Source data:
BEGIN

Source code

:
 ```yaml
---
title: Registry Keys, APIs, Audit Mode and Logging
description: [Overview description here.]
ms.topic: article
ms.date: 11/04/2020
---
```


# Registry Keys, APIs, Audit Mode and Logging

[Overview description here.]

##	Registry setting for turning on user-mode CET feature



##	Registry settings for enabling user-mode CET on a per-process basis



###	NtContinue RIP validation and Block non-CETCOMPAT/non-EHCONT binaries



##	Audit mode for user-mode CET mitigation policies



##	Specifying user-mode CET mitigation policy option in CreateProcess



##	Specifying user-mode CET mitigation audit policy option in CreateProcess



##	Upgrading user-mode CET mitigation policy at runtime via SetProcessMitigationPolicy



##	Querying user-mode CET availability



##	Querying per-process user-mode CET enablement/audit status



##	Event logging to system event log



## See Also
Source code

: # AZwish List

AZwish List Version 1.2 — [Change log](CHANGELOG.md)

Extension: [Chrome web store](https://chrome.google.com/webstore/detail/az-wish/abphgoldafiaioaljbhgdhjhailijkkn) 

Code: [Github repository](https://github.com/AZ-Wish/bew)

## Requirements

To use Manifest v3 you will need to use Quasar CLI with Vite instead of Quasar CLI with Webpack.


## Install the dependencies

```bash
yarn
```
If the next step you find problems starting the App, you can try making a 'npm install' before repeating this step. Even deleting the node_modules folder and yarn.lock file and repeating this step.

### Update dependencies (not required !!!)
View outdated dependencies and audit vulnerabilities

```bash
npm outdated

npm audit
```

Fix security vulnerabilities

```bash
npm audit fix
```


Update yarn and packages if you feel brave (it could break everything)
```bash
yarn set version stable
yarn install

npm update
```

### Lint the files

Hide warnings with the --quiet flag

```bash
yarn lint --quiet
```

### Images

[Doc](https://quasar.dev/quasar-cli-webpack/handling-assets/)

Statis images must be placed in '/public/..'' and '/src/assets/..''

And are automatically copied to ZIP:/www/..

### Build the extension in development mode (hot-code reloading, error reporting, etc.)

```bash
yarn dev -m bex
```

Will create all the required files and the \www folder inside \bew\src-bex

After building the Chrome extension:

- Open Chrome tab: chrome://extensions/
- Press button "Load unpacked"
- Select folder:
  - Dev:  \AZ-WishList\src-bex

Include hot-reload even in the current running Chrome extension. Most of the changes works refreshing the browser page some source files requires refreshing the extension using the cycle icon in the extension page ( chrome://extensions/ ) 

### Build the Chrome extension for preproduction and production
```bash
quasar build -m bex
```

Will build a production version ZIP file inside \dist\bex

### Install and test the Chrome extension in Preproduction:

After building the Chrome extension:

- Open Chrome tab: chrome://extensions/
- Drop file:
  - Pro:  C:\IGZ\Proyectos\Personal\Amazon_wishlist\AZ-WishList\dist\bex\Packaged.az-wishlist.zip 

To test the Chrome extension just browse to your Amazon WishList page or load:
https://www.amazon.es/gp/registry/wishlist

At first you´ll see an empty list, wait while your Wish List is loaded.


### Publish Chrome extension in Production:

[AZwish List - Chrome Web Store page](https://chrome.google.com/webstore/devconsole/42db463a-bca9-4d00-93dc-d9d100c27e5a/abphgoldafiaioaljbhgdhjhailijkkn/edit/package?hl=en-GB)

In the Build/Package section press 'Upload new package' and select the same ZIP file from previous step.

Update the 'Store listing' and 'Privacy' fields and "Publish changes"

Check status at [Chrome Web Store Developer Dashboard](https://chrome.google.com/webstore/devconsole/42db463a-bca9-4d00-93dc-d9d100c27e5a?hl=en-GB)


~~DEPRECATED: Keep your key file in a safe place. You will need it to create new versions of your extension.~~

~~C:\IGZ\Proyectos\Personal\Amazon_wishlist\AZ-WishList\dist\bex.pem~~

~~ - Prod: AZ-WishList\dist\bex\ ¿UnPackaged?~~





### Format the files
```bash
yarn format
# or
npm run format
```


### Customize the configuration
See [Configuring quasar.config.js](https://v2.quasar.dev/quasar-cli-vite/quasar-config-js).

END

Each line in the data where the string "google" occurs should be identified and copied.

Extension: [Chrome web store](https://chrome.google.com/webstore/detail/az-wish/abphgoldafiaioaljbhgdhjhailijkkn) 
[AZwish List - Chrome Web Store page](https://chrome.google.com/webstore/devconsole/42db463a-bca9-4d00-93dc-d9d100c27e5a/abphgoldafiaioaljbhgdhjhailijkkn/edit/package?hl=en-GB)
Check status at [Chrome Web Store Developer Dashboard](https://chrome.google.com/webstore/devconsole/42db463a-bca9-4d00-93dc-d9d100c27e5a?hl=en-GB)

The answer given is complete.